When searching for a way to cool off during the summer months, thoughts usually turn to water. Unfortunately, the sea is beginning to resemble a hot bath, and while the temperature-regulated pools in apartment blocks are all well and good, they lack that special something when it comes to keeping us entertained. Fortunately, there are plenty of waterparks in the UAE, where the water always feels cooler and there’s far more fun to be had. We’ve visited five of the best, including new-kid-on-the-block Wadi Adventure, which requires skills rather than rubber rings, and old favourites such as Dreamland for a day out that’s both fun and relaxing in equal measure.
Visited them all? Hold out for the new waterpark under development on Abu Dhabi’s Yas Island: this new Dhs606 million project is slated to open towards the end of the year, and will include more than 40 rides and attractions. Until then, make the most of the UAE’s best H20-heavy playgrounds for kids and big kids alike. To help you choose, we’ve rated them by the length of their queues, number of rides and size of the lifeguard squads as well as the added extras. It’s a long summer ahead, so plenty of time to try them all.
Holly Sands tries white-water rafting at the new adventure park in sunny Al Ain.

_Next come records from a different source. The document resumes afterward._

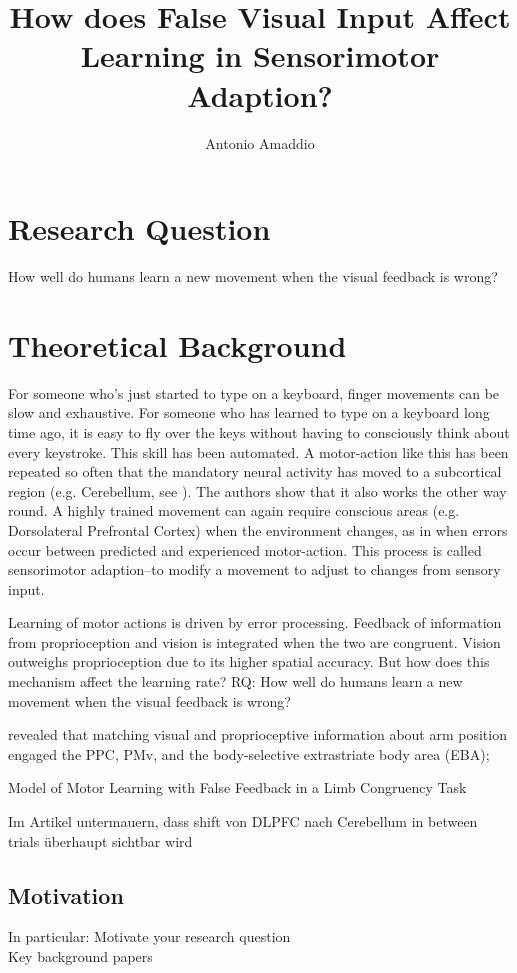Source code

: \documentclass[man]{apa7}
\title{How does False Visual Input Affect Learning in Sensorimotor Adaption?}
\author{Antonio Amaddio}
\affiliation{Freie Universität Berlin \\ Decision Neuroscience, Winter 2022/23, Supervisor: Dr. Rasmus Bruckner}
\begin{document}
\maketitle


\section{Research Question}

How well do humans learn a new movement when the visual feedback is wrong?

\section{Theoretical Background}

For someone who's just started to type on a keyboard, finger movements can be slow and exhaustive. For someone who has learned to type on a keyboard long time ago, it is easy to fly over the keys without having to consciously think about every keystroke. This skill has been automated. A motor-action like this has been repeated so often that the mandatory neural activity has moved to a subcortical region (e.g. Cerebellum, see \cite{seidler2013motor}). The authors show that it also works the other way round. A highly trained movement can again require conscious areas (e.g. Dorsolateral Prefrontal Cortex) when the environment changes, as in when errors occur between predicted and experienced motor-action. This process is called sensorimotor adaption–to modify a movement to adjust to changes from sensory input.


Learning of motor actions is driven by error processing. Feedback of information from proprioception and vision is integrated when the two are congruent.
Vision outweighs proprioception due to its higher spatial accuracy. But how does this mechanism affect the learning rate?
RQ: How well do humans learn a new movement when the visual feedback is wrong?


revealed that matching visual and proprioceptive information about arm position engaged the PPC, PMv, and the body-selective extrastriate body area (EBA);

Model of Motor Learning with False Feedback in a Limb Congruency Task

Im Artikel untermauern, dass shift von DLPFC nach Cerebellum in between trials überhaupt sichtbar wird

\subsection{Motivation}
In particular: Motivate your research question \\
Key background papers
\cite{Limanowski2016}
\cite{seidler2013motor}
\end{document}
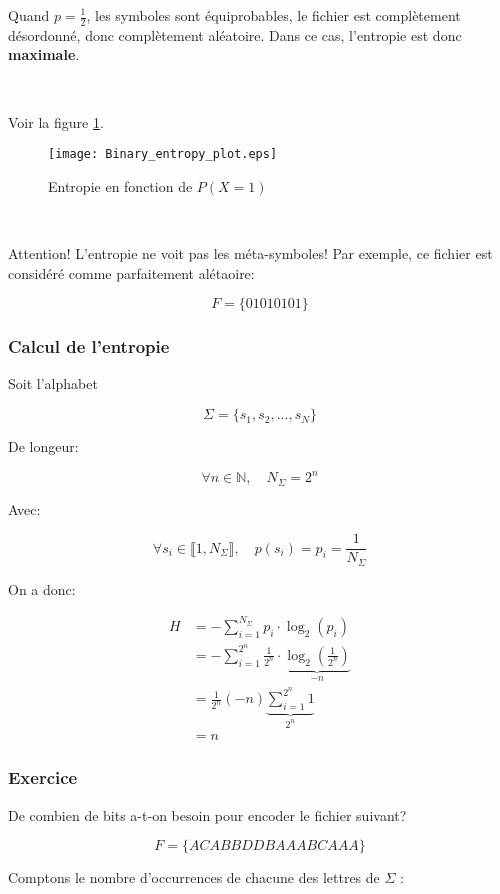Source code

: \documentclass[a4paper,11pt]{article}
\newcommand{\N}{\mathbb{N}}
\newcommand{\ti}{\cdot}
\begin{document}
Quand $p = \frac{1}{2}$, les symboles sont équiprobables, le fichier est
complètement désordonné, donc complètement aléatoire. Dans ce cas, l'entropie
est donc \textbf{maximale}.

\

Voir la figure \ref{entropy_prob}.

\begin{figure}[!h]
  \centering
  \texttt{[image: Binary\_entropy\_plot.eps]}
  \caption{Entropie en fonction de $P(X = 1)$}
  \label{entropy_prob}
\end{figure}

\

Attention! L'entropie ne voit pas les méta-symboles! Par exemple, ce fichier
est considéré comme parfaitement alétaoire:

$$ F = \{01010101\} $$

\subsubsection{Calcul de l'entropie}

Soit l'alphabet

$$ \Sigma = \{s_1, s_2, ..., s_N\} $$

De longeur:

$$ \forall n \in \N, \quad N_{\Sigma}= 2^n $$

Avec:

$$ \forall s_i \in \llbracket 1, N_{\Sigma} \rrbracket, \quad p(s_i) = p_i = \frac{1}{N_{\Sigma}} $$

On a donc:

\begin{align*}
  H &= - \sum_{i = 1}^{N_{\Sigma}}p_i \ti \log_2(p_i) \\
    &= - \sum_{i = 1}^{2^n} \frac{1}{2^n} \ti \underbrace{\log_2\left(\frac{1}{2^n} \right)}_{- n} \\
    &= \frac{1}{2^n} (-n) \underbrace{\sum_{i = 1}^{2^n} 1}_{2^n} \\
    &= n
\end{align*}

\subsubsection{Exercice}

De combien de bits a-t-on besoin pour encoder le fichier suivant?

$$ F = \{ACABBDDBAAABCAAA\} $$

Comptons le nombre d'occurrences de chacune des lettres de $\Sigma$ :
\end{document}
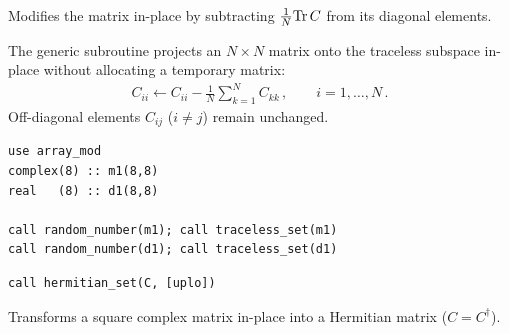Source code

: Modifies the matrix  in-place by subtracting $\frac{1}{N}{\rm Tr\,} C$ from its diagonal elements.

The generic subroutine  projects an $N\times N$ matrix  onto the traceless subspace in-place without allocating a temporary matrix:
\begin{align}
  C_{ii} \leftarrow C_{ii} - \frac{1}{N}\sum_{k=1}^{N} C_{kk}\, , \qquad i = 1,\ldots,N\, .
\end{align}
Off-diagonal elements $C_{ij}$ ($i\neq j$) remain unchanged.

\begin{description}[leftmargin=2.2cm, style=nextline]
\end{description}

\lstset{language=[95]Fortran}
\begin{lstlisting}
use array_mod
complex(8) :: m1(8,8)
real   (8) :: d1(8,8)

call random_number(m1); call traceless_set(m1)
call random_number(d1); call traceless_set(d1)
\end{lstlisting}


\lstset{language=[95]Fortran}
\begin{lstlisting}
call hermitian_set(C, [uplo])
\end{lstlisting}

Transforms a square complex matrix  in-place into a Hermitian matrix ($C = C^\dagger$).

As the Middle East’s first man-made white-water rafting, kayaking and surfing spot, Wadi Adventure offers something very different to the rest of the UAE’s water-oriented leisure destinations. There are no rides, slides or lazy rivers here, which explains why the management don’t like it being referred to as a waterpark (in fairness, it’s the only place we visited where we were made to watch a safety briefing before we hit the changing rooms). It’s about an hour and 45 minutes from Dubai by car (make that three hours if you find yourself hopelessly confused by Al Ain’s many roundabouts), and I’ve opted to pay a visit to try my hand at
white-water rafting. Strolling past the surfing pool (where waves reach heights of up to 3.3 metres) and the vertiginous ‘air park’ adventure course, which combines a climbing wall, high-rope course, zip line and falling swing (harnesses included, phew) I arrive at the rafting and kayaking runs. First up is the safety DVD: white-water rafting poses dangers and there is the potential to injure yourself, but I’m told this risk will be minimised if I follow the instructions.
After a quick change into swimwear and some old trainers (essential, as you’ll be using your feet to hold yourself in the raft), I’m strapped into a helmet and life jacket. There are two instructors in the raft, and before we set off on the easier blue run we practise paddling together. (Note: make sure you go with friends – the instructors can be a little surly.) There are three white-water runs of varying intensity, with a combined length of 1.13km. The blue run proves to be very gentle, and we paddle the full length without incident – I’m grateful for the relaxed practice run. Once we return to the holding pool, it’s time to get out of the raft and carry it across to the start of the black run – which, as the name infers, is the toughest of the three.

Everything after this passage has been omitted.